● **Work item**:
The lines below that include "romannumeral" are to be found and copied.

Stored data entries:

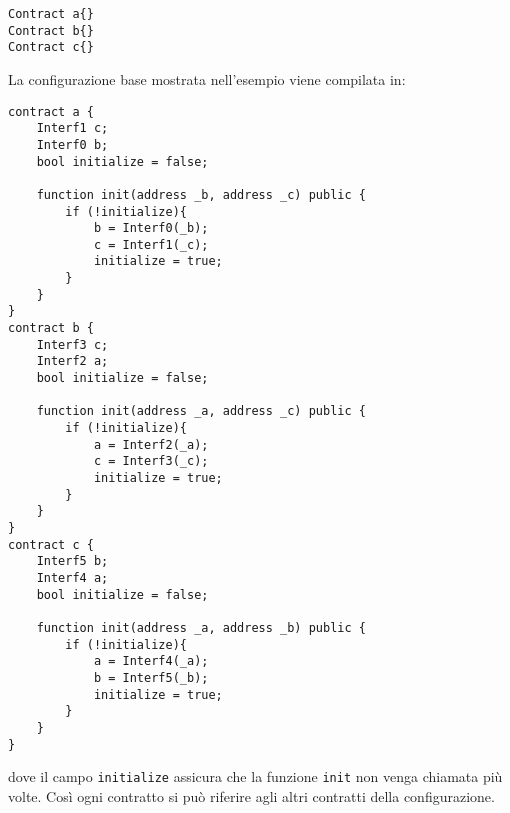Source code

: \documentclass[]{article}
\begin{document}
\begin{verbatim}
Contract a{}
Contract b{}
Contract c{}
\end{verbatim}

La configurazione base mostrata nell'esempio viene compilata in:

\begin{verbatim}
contract a {
    Interf1 c;
    Interf0 b;
    bool initialize = false;
    
    function init(address _b, address _c) public {
        if (!initialize){
            b = Interf0(_b);
            c = Interf1(_c);
            initialize = true;
        }
    }
}
contract b {
    Interf3 c;
    Interf2 a;
    bool initialize = false;
    
    function init(address _a, address _c) public {
        if (!initialize){
            a = Interf2(_a);
            c = Interf3(_c);
            initialize = true;
        }
    }
}
contract c {
    Interf5 b;
    Interf4 a;
    bool initialize = false;

    function init(address _a, address _b) public {
        if (!initialize){
            a = Interf4(_a);
            b = Interf5(_b);
            initialize = true;
        }
    }
}
\end{verbatim}

dove il campo \texttt{initialize} assicura che la funzione \texttt{init}
non venga chiamata più volte. Così ogni contratto si può riferire agli
altri contratti della configurazione.
\end{document}
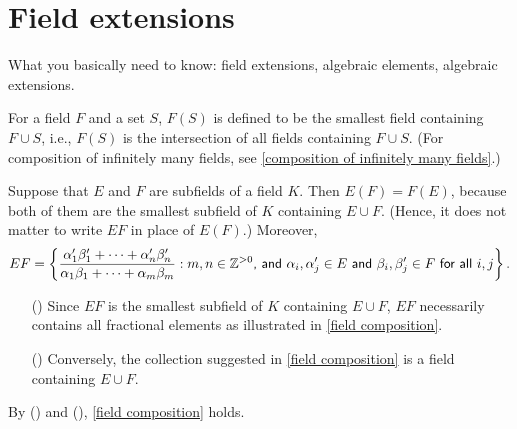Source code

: \section{Field extensions}

What you basically need to know: field extensions, algebraic elements, algebraic extensions.

\begin{obs}\label{basic of field composition}
    For a field $F$ and a set $S$, $F(S)$ is defined to be the smallest field containing $F\cup S$, i.e., $F(S)$ is the intersection of all fields containing $F\cup S$.
    (For composition of infinitely many fields, see \cref{composition of infinitely many  fields}.)
    
    Suppose that $E$ and $F$ are subfields of a field $K$.
    Then $E(F)=F(E)$, because both of them are the smallest subfield of $K$ containing $E\cup F$.
    (Hence, it does not matter to write $EF$ in place of $E(F)$.)
    Moreover,
    \begin{align}\label{field composition}
        EF
        =\left\{
            \frac{\alpha_1'\beta_1'+\cdots+\alpha_n'\beta_n'}{\alpha_1\beta_1+\cdots+\alpha_m\beta_m}
            :
            \textsf{$m, n\in{\mathbb{Z}}^{>0}$, and $\alpha_i, \alpha_j'\in E$ and $\beta_i, \beta_j'\in F$ for all $i, j$}\right\}.
    \end{align}
    \begin{enumerate}
        \item[(\romannumeral 1)]
        {
            Since $EF$ is the smallest subfield of $K$ containing $E\cup F$, $EF$ necessarily contains all fractional elements as illustrated in \cref{field composition}.
        }
        \item[(\romannumeral 2)]
        {
            Conversely, the collection suggested in \cref{field composition} is a field containing $E\cup F$.
        }
    \end{enumerate}
    By () and (), \cref{field composition} holds.


\end{obs}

● **Task solution**:
        \item[(\romannumeral 1)]
        \item[(\romannumeral 2)]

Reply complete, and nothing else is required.